● **YOUR OBJECTIVE**: What is the number of lines below that include the string "python"? Provide that number alone.

● **EXERCISE MATERIAL**:
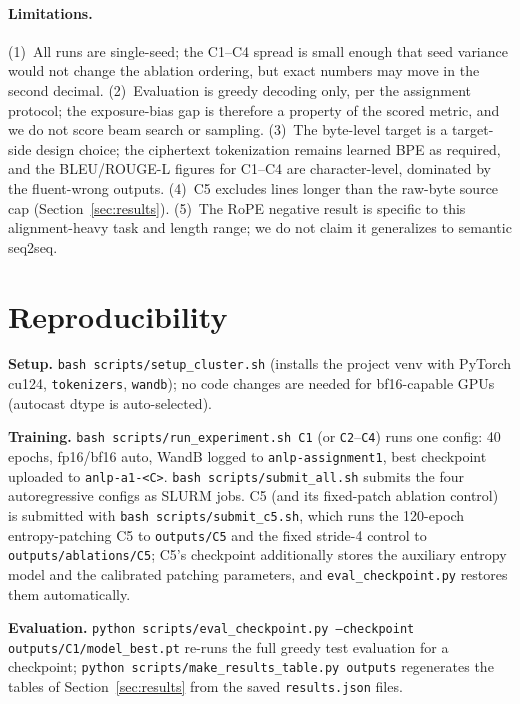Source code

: \documentclass[11pt]{article}
\begin{document}
\paragraph{Limitations.}
(1)~All runs are single-seed; the C1--C4 spread is small enough that seed
variance would not change the ablation ordering, but exact numbers may move in
the second decimal. (2)~Evaluation is greedy decoding only, per the assignment
protocol; the exposure-bias gap is therefore a property of the scored metric, and
we do not score beam search or sampling. (3)~The byte-level target is a
target-side design choice; the ciphertext tokenization remains learned BPE as
required, and the BLEU/ROUGE-L figures for C1--C4 are character-level,
dominated by the fluent-wrong outputs. (4)~C5 excludes lines longer than the
raw-byte source cap (Section~\ref{sec:results}). (5)~The RoPE negative result is
specific to this alignment-heavy task and length range; we do not claim it
generalizes to semantic seq2seq.

\section{Reproducibility}
\label{sec:repro}
\textbf{Setup.} \texttt{bash scripts/setup\_cluster.sh} (installs the project
venv with PyTorch cu124, \texttt{tokenizers}, \texttt{wandb}); no code changes
are needed for bf16-capable GPUs (autocast dtype is auto-selected).

\textbf{Training.} \texttt{bash scripts/run\_experiment.sh C1} (or
\texttt{C2}--\texttt{C4}) runs one config: 40 epochs, fp16/bf16 auto, WandB
logged to \texttt{anlp-assignment1}, best checkpoint uploaded to
\texttt{anlp-a1-<C>}. \texttt{bash scripts/submit\_all.sh} submits the four
autoregressive configs as SLURM jobs. C5 (and its fixed-patch ablation control)
is submitted with \texttt{bash scripts/submit\_c5.sh}, which runs the 120-epoch
entropy-patching C5 to \texttt{outputs/C5} and the fixed stride-4 control to
\texttt{outputs/ablations/C5}; C5's checkpoint additionally stores the auxiliary
entropy model and the calibrated patching parameters, and
\texttt{eval\_checkpoint.py} restores them automatically.

\textbf{Evaluation.} \texttt{python scripts/eval\_checkpoint.py --checkpoint
outputs/C1/model\_best.pt} re-runs the full greedy test evaluation for a
checkpoint; \texttt{python scripts/make\_results\_table.py outputs} regenerates
the tables of Section~\ref{sec:results} from the saved
\texttt{results.json} files.
\end{document}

● **RESPONSE TO THIS TASK**: 2